John Tufts as Charles Bingley and Mark Bedard as his sister, Ms. [sic] Bingley in the Primary Stages/Hudson Valley Shakespeare Festival co-production of Pride and Prejudice. Above: Nance Williams as Mrs. Bennet and Kate Hamill as her daughter Elizab…

John Tufts as Charles Bingley and Mark Bedard as his sister, Ms. [sic] Bingley in the Primary Stages/Hudson Valley Shakespeare Festival co-production of Pride and Prejudice. Above: Nance Williams as Mrs. Bennet and Kate Hamill as her daughter Elizabeth.

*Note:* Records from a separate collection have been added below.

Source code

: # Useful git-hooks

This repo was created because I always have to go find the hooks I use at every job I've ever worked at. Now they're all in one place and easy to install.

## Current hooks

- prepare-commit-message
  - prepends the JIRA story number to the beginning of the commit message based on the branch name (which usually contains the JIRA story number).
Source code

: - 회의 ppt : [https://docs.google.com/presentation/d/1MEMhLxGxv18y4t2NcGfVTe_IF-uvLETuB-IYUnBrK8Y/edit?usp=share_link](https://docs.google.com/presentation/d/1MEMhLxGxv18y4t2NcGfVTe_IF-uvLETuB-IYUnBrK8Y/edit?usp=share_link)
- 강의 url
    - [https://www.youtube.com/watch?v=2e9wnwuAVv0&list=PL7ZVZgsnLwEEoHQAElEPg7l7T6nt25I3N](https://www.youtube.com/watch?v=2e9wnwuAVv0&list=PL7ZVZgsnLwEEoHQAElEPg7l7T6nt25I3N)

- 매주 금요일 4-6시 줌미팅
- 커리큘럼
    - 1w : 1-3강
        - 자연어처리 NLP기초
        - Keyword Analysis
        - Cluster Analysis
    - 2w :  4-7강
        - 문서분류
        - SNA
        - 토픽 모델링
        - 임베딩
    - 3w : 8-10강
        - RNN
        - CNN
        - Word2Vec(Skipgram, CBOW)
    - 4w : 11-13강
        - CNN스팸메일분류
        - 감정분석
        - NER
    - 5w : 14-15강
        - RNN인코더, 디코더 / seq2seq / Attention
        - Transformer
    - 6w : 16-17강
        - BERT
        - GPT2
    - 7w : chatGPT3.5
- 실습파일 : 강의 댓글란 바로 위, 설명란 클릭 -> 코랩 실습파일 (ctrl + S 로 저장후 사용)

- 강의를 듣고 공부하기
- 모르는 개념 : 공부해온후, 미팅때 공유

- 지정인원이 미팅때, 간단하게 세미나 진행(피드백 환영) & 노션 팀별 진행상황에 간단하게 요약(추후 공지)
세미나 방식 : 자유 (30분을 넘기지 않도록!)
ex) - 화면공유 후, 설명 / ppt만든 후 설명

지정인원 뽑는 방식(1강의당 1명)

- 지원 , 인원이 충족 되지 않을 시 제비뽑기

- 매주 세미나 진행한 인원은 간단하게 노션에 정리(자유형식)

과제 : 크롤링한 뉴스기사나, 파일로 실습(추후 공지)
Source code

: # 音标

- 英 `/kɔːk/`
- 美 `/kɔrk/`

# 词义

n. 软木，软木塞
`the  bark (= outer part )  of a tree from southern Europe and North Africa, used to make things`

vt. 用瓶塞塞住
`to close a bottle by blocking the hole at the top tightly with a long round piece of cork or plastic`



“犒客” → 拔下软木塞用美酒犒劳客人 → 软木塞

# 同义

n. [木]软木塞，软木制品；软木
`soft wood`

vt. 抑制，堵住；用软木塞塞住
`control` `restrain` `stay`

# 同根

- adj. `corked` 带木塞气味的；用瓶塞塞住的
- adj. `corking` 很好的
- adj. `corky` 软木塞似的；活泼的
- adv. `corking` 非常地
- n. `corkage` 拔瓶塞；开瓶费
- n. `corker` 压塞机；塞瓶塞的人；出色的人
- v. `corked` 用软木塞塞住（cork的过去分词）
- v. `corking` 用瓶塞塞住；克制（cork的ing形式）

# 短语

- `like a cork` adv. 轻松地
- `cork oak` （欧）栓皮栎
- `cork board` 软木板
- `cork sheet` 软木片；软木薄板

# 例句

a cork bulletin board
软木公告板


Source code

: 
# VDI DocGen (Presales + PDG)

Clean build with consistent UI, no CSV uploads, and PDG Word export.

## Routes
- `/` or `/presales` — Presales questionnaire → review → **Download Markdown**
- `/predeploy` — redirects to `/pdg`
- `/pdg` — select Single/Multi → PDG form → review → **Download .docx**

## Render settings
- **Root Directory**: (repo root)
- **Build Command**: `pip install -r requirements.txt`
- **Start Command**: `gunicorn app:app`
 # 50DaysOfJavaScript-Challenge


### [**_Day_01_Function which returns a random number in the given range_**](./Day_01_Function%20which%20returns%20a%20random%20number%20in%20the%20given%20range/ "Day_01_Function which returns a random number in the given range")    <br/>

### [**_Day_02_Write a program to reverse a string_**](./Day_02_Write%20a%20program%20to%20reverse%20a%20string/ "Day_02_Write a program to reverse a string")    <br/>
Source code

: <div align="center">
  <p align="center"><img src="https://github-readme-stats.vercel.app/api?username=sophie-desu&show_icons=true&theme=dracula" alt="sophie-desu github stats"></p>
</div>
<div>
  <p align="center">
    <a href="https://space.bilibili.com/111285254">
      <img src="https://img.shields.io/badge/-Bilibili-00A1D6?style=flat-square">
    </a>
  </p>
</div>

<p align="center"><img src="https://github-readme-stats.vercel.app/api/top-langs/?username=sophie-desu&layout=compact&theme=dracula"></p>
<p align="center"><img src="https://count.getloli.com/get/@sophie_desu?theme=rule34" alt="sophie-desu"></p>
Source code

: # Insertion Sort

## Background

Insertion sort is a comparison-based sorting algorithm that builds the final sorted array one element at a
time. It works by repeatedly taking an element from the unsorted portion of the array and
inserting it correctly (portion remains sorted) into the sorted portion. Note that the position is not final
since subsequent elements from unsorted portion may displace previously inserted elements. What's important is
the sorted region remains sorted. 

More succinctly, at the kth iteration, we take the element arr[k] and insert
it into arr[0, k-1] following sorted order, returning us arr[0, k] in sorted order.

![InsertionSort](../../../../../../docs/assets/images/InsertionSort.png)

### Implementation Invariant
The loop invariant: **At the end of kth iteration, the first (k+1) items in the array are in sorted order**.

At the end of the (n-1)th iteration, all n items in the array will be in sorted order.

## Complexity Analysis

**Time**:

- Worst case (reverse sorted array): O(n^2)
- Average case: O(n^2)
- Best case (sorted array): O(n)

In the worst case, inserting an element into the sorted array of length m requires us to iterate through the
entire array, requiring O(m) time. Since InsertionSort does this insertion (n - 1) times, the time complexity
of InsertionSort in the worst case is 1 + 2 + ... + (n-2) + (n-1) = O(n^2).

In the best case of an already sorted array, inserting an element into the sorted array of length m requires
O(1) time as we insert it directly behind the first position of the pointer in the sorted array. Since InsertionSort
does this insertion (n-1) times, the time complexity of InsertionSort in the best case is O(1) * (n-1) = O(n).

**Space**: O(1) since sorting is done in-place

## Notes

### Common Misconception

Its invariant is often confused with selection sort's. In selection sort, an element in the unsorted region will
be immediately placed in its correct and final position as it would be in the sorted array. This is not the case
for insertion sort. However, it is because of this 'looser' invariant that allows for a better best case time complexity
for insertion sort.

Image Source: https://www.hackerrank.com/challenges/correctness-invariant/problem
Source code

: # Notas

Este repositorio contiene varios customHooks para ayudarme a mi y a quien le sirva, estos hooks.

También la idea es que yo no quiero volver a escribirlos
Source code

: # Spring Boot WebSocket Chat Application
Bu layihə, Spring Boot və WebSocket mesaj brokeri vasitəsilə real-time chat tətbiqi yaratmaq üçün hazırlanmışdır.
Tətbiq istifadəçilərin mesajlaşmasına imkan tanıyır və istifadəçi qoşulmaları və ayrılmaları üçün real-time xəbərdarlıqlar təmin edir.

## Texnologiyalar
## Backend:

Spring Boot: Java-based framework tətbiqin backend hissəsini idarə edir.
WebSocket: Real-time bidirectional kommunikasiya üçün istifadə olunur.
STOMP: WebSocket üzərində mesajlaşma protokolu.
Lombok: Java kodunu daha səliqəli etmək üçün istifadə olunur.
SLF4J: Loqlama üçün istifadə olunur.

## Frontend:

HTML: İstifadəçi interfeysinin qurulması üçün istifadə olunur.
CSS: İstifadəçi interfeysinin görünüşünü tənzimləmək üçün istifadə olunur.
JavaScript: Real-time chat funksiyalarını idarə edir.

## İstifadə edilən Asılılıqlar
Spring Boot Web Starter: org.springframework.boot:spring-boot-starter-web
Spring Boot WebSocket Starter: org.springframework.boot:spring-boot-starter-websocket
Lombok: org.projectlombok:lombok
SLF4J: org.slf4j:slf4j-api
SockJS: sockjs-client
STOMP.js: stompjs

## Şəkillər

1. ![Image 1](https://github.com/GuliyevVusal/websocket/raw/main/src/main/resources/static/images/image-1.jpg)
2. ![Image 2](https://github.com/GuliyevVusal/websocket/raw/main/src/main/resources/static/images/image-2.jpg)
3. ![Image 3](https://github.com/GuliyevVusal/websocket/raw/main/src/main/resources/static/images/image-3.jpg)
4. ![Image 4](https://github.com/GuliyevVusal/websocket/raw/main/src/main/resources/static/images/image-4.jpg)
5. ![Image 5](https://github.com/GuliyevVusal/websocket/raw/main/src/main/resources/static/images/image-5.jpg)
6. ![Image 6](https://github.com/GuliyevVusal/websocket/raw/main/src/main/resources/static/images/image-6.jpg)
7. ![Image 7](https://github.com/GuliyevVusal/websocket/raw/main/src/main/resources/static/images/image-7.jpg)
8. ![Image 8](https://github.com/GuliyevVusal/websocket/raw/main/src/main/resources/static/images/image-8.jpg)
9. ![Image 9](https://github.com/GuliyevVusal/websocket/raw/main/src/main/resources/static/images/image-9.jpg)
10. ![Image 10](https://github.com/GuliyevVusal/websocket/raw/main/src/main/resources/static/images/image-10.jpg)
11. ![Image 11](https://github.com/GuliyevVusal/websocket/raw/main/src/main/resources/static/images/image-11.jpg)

Photographs by James Leynse.

Pride and Prejudice concerns two couples for whom the course of true love is farcically bumpy. The men, Fitzwilliam Darcy (Jason O’Connell) and Charles Bingley (John Tufts), are aristocrats, the former proud and arrogant, the latter diffident and earnest. The women, brainy Elizabeth and her beautiful sister Jane (Amelia Pedlow), are middle-class without prospects of inheritance. At a time when gentlewomen weren’t employed outside the home, Elizabeth and Jane’s economic expectations depend on advantageous marriage.

Hamill has eliminated numerous characters (including one of the five Bennet sisters) and simplified the plot. But the most memorable of Austen’s supporting figures remain: flighty, shallow Mrs. Bennet (Nance Williamson); her insouciant husband (Chris Thorn); obsequious Rev. Mr. Collins (Mark Bedard); practical-minded Charlotte Lucas (Thorn); and overbearing Lady Catherine de Bourgh (Kimberly Chaterjee). 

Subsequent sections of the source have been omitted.